Recensione del Libro di Daniela Niglio “E io tifo Nigeria”
Raramente un libro mi ha commosso cosi profondamente. E’ un piccolo libro scritto con dolcezza, con frizzante gioiosità, un libro che passa con leggerezza attraverso una sindrome che a volte spaventa e lascia costernati. Mai una disabilità è stata trattata in modo cosi spontaneo, senza la pesantezza dell’angoscia, della paura che spesso e in modo comprensibile, caratterizza chi vive una situazione cosi tosta. Eppure la capacità della Niglio è quella di far vedere come la sindrome di down, pur se rappresenti un fardello pesante, possa essere vissuta non come una tragedia, ma come un dono.
Veronica è il suo piccolo angelo, una ragazzina che compensa delle mancanze con dei doni incredibili di empatia, di comunicabilità e di schiettezza che affascinano e fanno pensare. In questo romanzo che è più di un romanzo ma una parte incredibile di vita quotidiana, tutto risulta magico e fatato; il mondo attraverso gli occhi di Veronica è un posto senza dicotomie, senza limiti mentali, pieno di possibilità, dove la mente può spaziare può costruire e rendere reale ogni fantasia.
E’ un mondo che di utopico non ha nulla, poiché esiste attraverso la quotidianità straordinaria della protagonista.
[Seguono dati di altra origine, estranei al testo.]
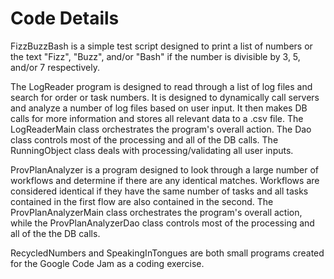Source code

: Code Details
==========

FizzBuzzBash is a simple test script designed to print a list of numbers or the text "Fizz", "Buzz", and/or "Bash" if the number is divisible by 3, 5, and/or 7 respectively.

The LogReader program is designed to read through a list of log files and search for order or task numbers. It is designed to dynamically call servers and analyze a number of log files based on user input. It then makes DB calls for more information and stores all relevant data to a .csv file. The LogReaderMain class orchestrates the program's overall action. The Dao class controls most of the processing and all of the DB calls. The RunningObject class deals with processing/validating all user inputs.

ProvPlanAnalyzer is a program designed to look through a large number of workflows and determine if there are any identical matches. Workflows are considered identical if they have the same number of tasks and all tasks contained in the first flow are also contained in the second. The ProvPlanAnalyzerMain class orchestrates the program's overall action, while the ProvPlanAnalyzerDao class controls most of the processing and all of the the DB calls.

RecycledNumbers and SpeakingInTongues are both small programs created for the Google Code Jam as a coding exercise.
E’ un mondo che di utopico non ha nulla, poiché è creato e reso reale dalla quotidianità della ragazzina, reso tangibile dai suoi atteggiamenti, da quella parole senza filtri, dotate di un’armonia tipica di chi va oltre gli schemi delle convenzioni sociali, dei tabù, dei limiti autoimposti, per paura di svelarsi. Perché non si può, non è pudico, non è educato, non si fa… Del resto la nostra Veronica è l’emblema stesso di come tali tabù siano solo una fittizia costruzione umana per meglio interpretare e ridurle a categorie le molteplicità del reale, che noi ingabbiamo in concetti e stereotipi, troppo intimoriti dalla vastità di una vita che è fluida e che ci sfugge, si trasforma e cambia. La vita è creata proprio dalla somma delle diversità biologiche, non a caso si parla di biodiversità necessarie. E come la natura si nutre dell’altro da se, cosi la vita umana nasce e cresce e forma i suoi processi mentali e fisici dalle differenze. Ecco che è vero che la piccola protagonista può aiutarci a rapportarci in modo più realistico con l’ambiente, con la società, che senza l’alterità si stagna, si affloscia su se stessa, marcendo e portando con se un intero patrimonio mitico e etnologico.
Veronica è l’inno di come invece, la diversità non sia ostacolo allo svolgimento di una sana vita societaria ma ne sia la linfa vitale. Avere sempre le stesse prospettive, tornare sempre agli stessi assunti mentali contribuisce a imputridire le acqua della nostra esistenza come persone e come organismo politico (intendo qua politico nella sua accezione più ampia che coinvolge tutti gli aspetti di una collettività civile). La diversità, il rapporto con l’altro serve a stabilire chi siamo, dove andiamo e cosa vogliamo diventare. Attraverso l’incontro noi ci arricchiamo, mentre grazie ai muri le nazioni, i popoli rischiano di estinguersi, come una fiamma che per noia o per terrore non viene alimentata come si deve. Un organismo vivente, come quello di una nazione, o di un popolo si nutre di creatività, di fantasia di differenze.
Le differenze sono alla base di ogni sistema vivente, secondo Gregory Bateson, la mente opera attraverso differenze. Per definire il concetto di differenza stessa Bateson ricorre alla dicotomia mappa territorio; in cui la mente è la mappa e la realtà è il territorio da esplorare. La differenza è ciò che viene trasferito dal territorio alla mappa e tra il numero elevato di differenze esistenti nel reale, la mente ne considera soltanto una piccola parte che codifica facendola diventare informazione, che diventa idea e poi comunicazione.
Se è vero che la differenza è alla base dei processi mentali e dunque della realtà che ci circonda, del sistema vivente, significa che la nostra paura verso la stessa si traduce in paura della vita stessa. Una paura che la favolosa Niglio non avverte, perché educata proprio dalla figlia a considerare la diversità in modo più ampio come un aumento di conoscenza. Perché Veronica conosce oltre i sensi che noi usiamo, veronica conosce con il cuore, con altre zone della mente a noi sconosciute e aliene.
Allora mi domando cosa vede oltre quando si incanta e se poi è davvero irreale quel suo amico immaginario con cui parla ogni tanto e che guarda caso indovina cose di me e della mia famiglia
Veronica interpreta un territorio più ampio di quello che, ingabbiati nei nostri schemi, riportiamo noi nella nostra mappa concettuale. Ci sono zone non controllate, zone disdegnate perché erroneamente ritenute pericolose, zone in cui c’è un enorme off limits come se questo limite proteggesse ciò che noi siamo, che conosciamo e che possiamo sopportare di sapere.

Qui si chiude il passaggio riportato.